Contact Info / Websites
This story is inspired by Mark Haddon's writing style, and was written mostly for English Creative Writing Coursework.
Bill is a strange man.. he works at a night time garage..he has no friends.. he hardly ever sees daylight... but there is something more sinister to him than the surface... Is it to do with Simon, his annoyingly happy colleague, or is it to do witht he borken microwave?
Bill was a beans on toast sort of man. A lifeless, translucent shell, his job, spare time, social life and indeed love life were altogether empty. No-one cared, because he didn't care, about anything. His late night shift at an all-night filling station meant he could avoid contact with people as much as possible, which for Bill, was exactly what he wanted. This is why he hated Simon. Simon was just about the only person in the world who had ever managed to get a word out of Bill. Simon shared the shift with Bill, and often out of his boredom of having no-one to else to talk to, tried to spark up conversation. He tried to talk about football or music, new, girls, anything. Bill just simply didn't like talking.
After work Bill would normally slump in front of the TV, with a microwave meal warming his lap.
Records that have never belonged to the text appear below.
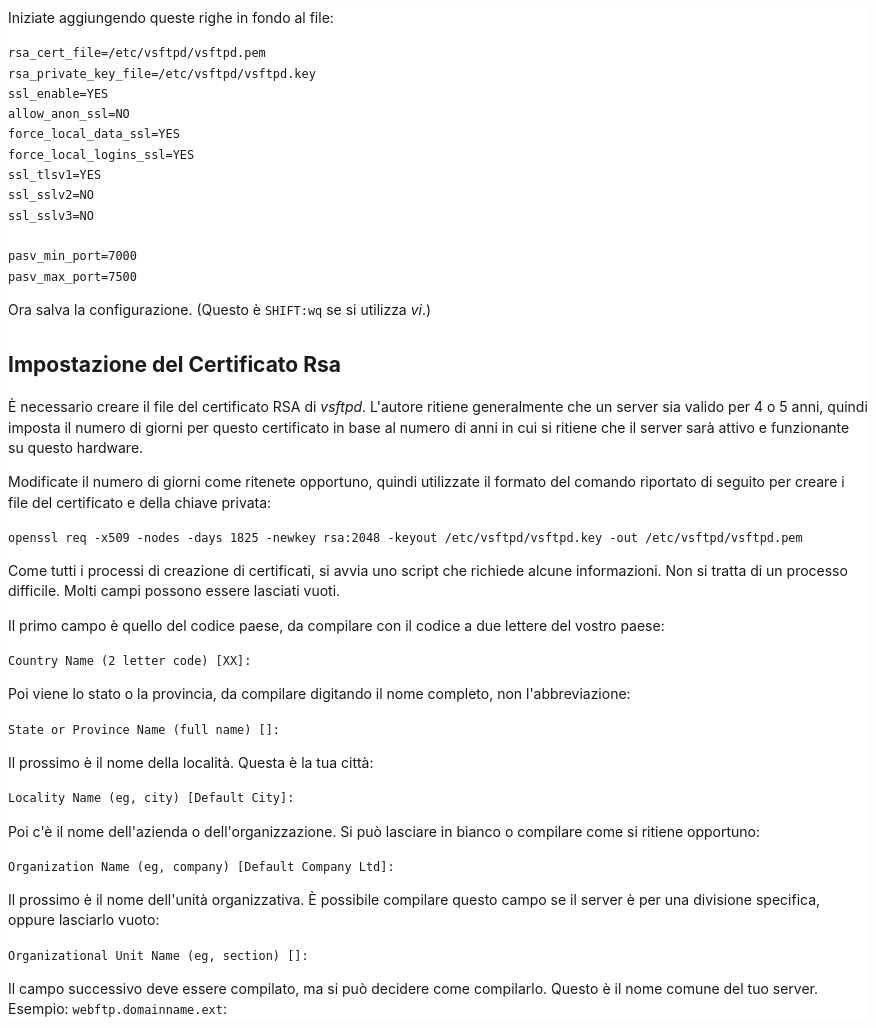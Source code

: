 Iniziate aggiungendo queste righe in fondo al file:

```
rsa_cert_file=/etc/vsftpd/vsftpd.pem
rsa_private_key_file=/etc/vsftpd/vsftpd.key
ssl_enable=YES
allow_anon_ssl=NO
force_local_data_ssl=YES
force_local_logins_ssl=YES
ssl_tlsv1=YES
ssl_sslv2=NO
ssl_sslv3=NO

pasv_min_port=7000
pasv_max_port=7500
```

Ora salva la configurazione. (Questo è `SHIFT:wq` se si utilizza _vi_.)

## Impostazione del Certificato Rsa

È necessario creare il file del certificato RSA di _vsftpd_. L'autore ritiene generalmente che un server sia valido per 4 o 5 anni, quindi imposta il numero di giorni per questo certificato in base al numero di anni in cui si ritiene che il server sarà attivo e funzionante su questo hardware.

Modificate il numero di giorni come ritenete opportuno, quindi utilizzate il formato del comando riportato di seguito per creare i file del certificato e della chiave privata:

`openssl req -x509 -nodes -days 1825 -newkey rsa:2048 -keyout /etc/vsftpd/vsftpd.key -out /etc/vsftpd/vsftpd.pem`

Come tutti i processi di creazione di certificati, si avvia uno script che richiede alcune informazioni. Non si tratta di un processo difficile. Molti campi possono essere lasciati vuoti.

Il primo campo è quello del codice paese, da compilare con il codice a due lettere del vostro paese:

`Country Name (2 letter code) [XX]:`

Poi viene lo stato o la provincia, da compilare digitando il nome completo, non l'abbreviazione:

`State or Province Name (full name) []:`

Il prossimo è il nome della località. Questa è la tua città:

`Locality Name (eg, city) [Default City]:`

Poi c'è il nome dell'azienda o dell'organizzazione. Si può lasciare in bianco o compilare come si ritiene opportuno:

`Organization Name (eg, company) [Default Company Ltd]:`

Il prossimo è il nome dell'unità organizzativa. È possibile compilare questo campo se il server è per una divisione specifica, oppure lasciarlo vuoto:

`Organizational Unit Name (eg, section) []:`

Il campo successivo deve essere compilato, ma si può decidere come compilarlo. Questo è il nome comune del tuo server. Esempio: `webftp.domainname.ext`:
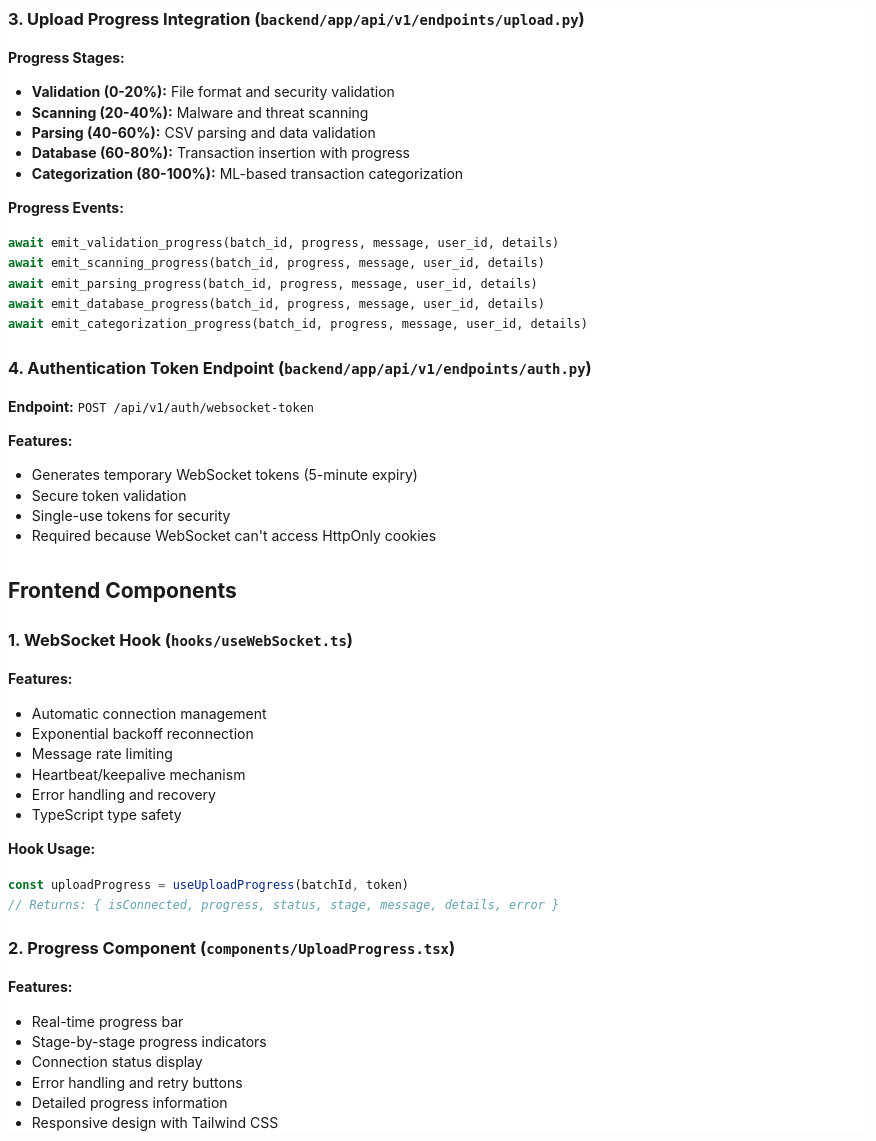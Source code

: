 ### 3. Upload Progress Integration (`backend/app/api/v1/endpoints/upload.py`)

**Progress Stages:**
- **Validation (0-20%):** File format and security validation
- **Scanning (20-40%):** Malware and threat scanning
- **Parsing (40-60%):** CSV parsing and data validation
- **Database (60-80%):** Transaction insertion with progress
- **Categorization (80-100%):** ML-based transaction categorization

**Progress Events:**
```python
await emit_validation_progress(batch_id, progress, message, user_id, details)
await emit_scanning_progress(batch_id, progress, message, user_id, details)
await emit_parsing_progress(batch_id, progress, message, user_id, details)
await emit_database_progress(batch_id, progress, message, user_id, details)
await emit_categorization_progress(batch_id, progress, message, user_id, details)
```

### 4. Authentication Token Endpoint (`backend/app/api/v1/endpoints/auth.py`)

**Endpoint:** `POST /api/v1/auth/websocket-token`

**Features:**
- Generates temporary WebSocket tokens (5-minute expiry)
- Secure token validation
- Single-use tokens for security
- Required because WebSocket can't access HttpOnly cookies

## Frontend Components

### 1. WebSocket Hook (`hooks/useWebSocket.ts`)

**Features:**
- Automatic connection management
- Exponential backoff reconnection
- Message rate limiting
- Heartbeat/keepalive mechanism
- Error handling and recovery
- TypeScript type safety

**Hook Usage:**
```typescript
const uploadProgress = useUploadProgress(batchId, token)
// Returns: { isConnected, progress, status, stage, message, details, error }
```

### 2. Progress Component (`components/UploadProgress.tsx`)

**Features:**
- Real-time progress bar
- Stage-by-stage progress indicators
- Connection status display
- Error handling and retry buttons
- Detailed progress information
- Responsive design with Tailwind CSS
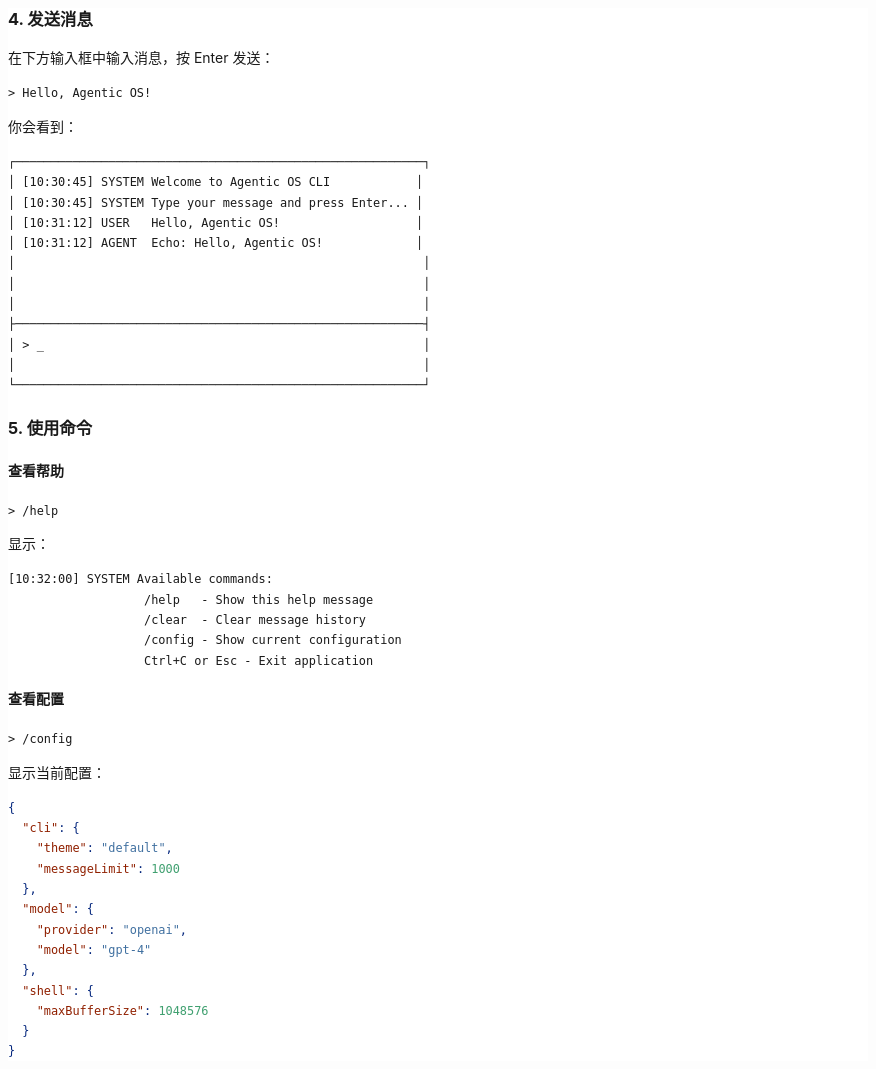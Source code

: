 ### 4. 发送消息

在下方输入框中输入消息，按 Enter 发送：

```
> Hello, Agentic OS!
```

你会看到：

```
┌─────────────────────────────────────────────────────────┐
│ [10:30:45] SYSTEM Welcome to Agentic OS CLI            │
│ [10:30:45] SYSTEM Type your message and press Enter... │
│ [10:31:12] USER   Hello, Agentic OS!                   │
│ [10:31:12] AGENT  Echo: Hello, Agentic OS!             │
│                                                         │
│                                                         │
│                                                         │
├─────────────────────────────────────────────────────────┤
│ > _                                                     │
│                                                         │
└─────────────────────────────────────────────────────────┘
```

### 5. 使用命令

#### 查看帮助

```
> /help
```

显示：

```
[10:32:00] SYSTEM Available commands:
                   /help   - Show this help message
                   /clear  - Clear message history
                   /config - Show current configuration
                   Ctrl+C or Esc - Exit application
```

#### 查看配置

```
> /config
```

显示当前配置：

```json
{
  "cli": {
    "theme": "default",
    "messageLimit": 1000
  },
  "model": {
    "provider": "openai",
    "model": "gpt-4"
  },
  "shell": {
    "maxBufferSize": 1048576
  }
}
```
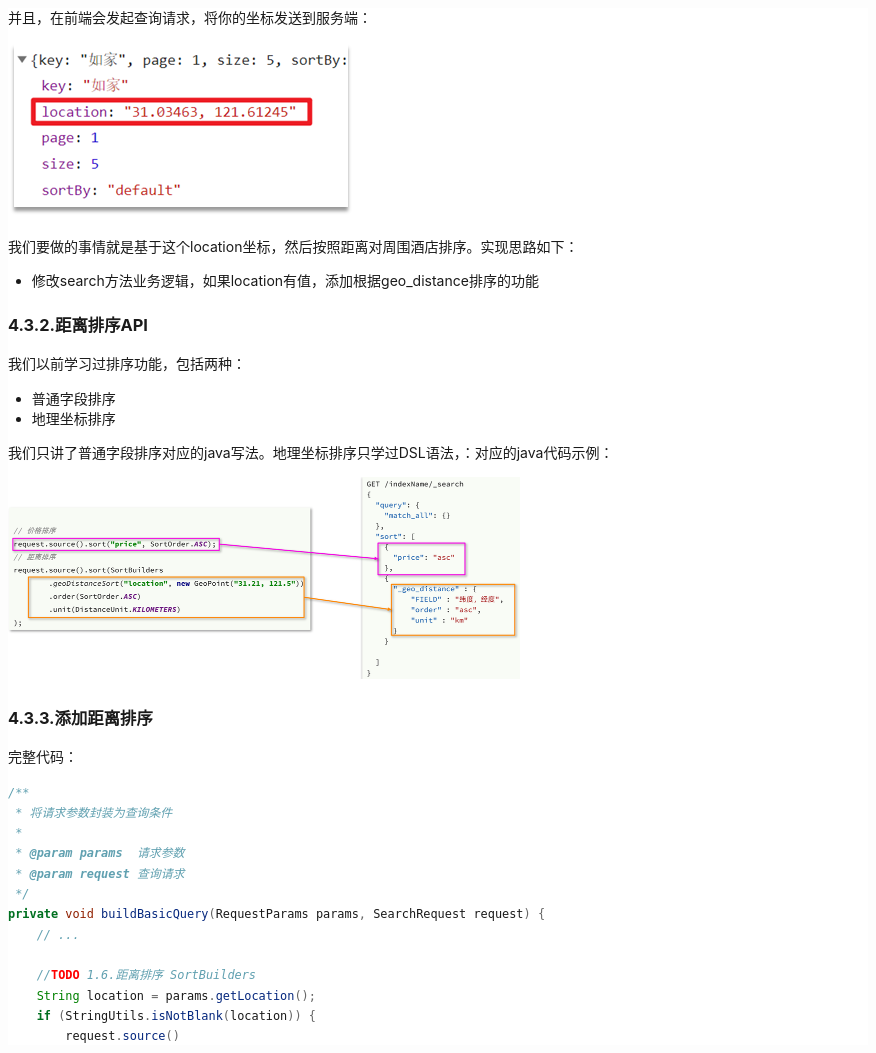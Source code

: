 并且，在前端会发起查询请求，将你的坐标发送到服务端：

![image-20210722093642382](assets/image-20210722093642382.png) 



我们要做的事情就是基于这个location坐标，然后按照距离对周围酒店排序。实现思路如下：

- 修改search方法业务逻辑，如果location有值，添加根据geo_distance排序的功能



### 4.3.2.距离排序API

我们以前学习过排序功能，包括两种：

- 普通字段排序
- 地理坐标排序

我们只讲了普通字段排序对应的java写法。地理坐标排序只学过DSL语法，：对应的java代码示例：

<img src="assets/image-20210722095227059.png" alt="image-20210722095227059" style="zoom:50%;" /> 



### 4.3.3.添加距离排序

完整代码：

```java
/**
 * 将请求参数封装为查询条件
 *
 * @param params  请求参数
 * @param request 查询请求
 */
private void buildBasicQuery(RequestParams params, SearchRequest request) {
	// ...
    
    //TODO 1.6.距离排序 SortBuilders
    String location = params.getLocation();
    if (StringUtils.isNotBlank(location)) {
        request.source()
```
He would fill his head with mindless rubbish, which was all he could get at six in the morning. The same routine for nearly twenty six years had left him secure, and satisfied with his life. Not happy, but settled. He left school at sixteen, after gaining an average set of GCSE's. College, in his view, was a waste of time. Its not as if anyone does anything in college other than party, which to Bill, is a private hell. All Bill would like to do is live life from start to finish, as quickly as possible...
. . . .
It was Tuesday night, and Bill had just started his shift, which took him through to early next morning. Bill showed no emotion on his face as he ambled through the doors. He rarely expressed his feelings on the outside, which one on of his weirdest attributes.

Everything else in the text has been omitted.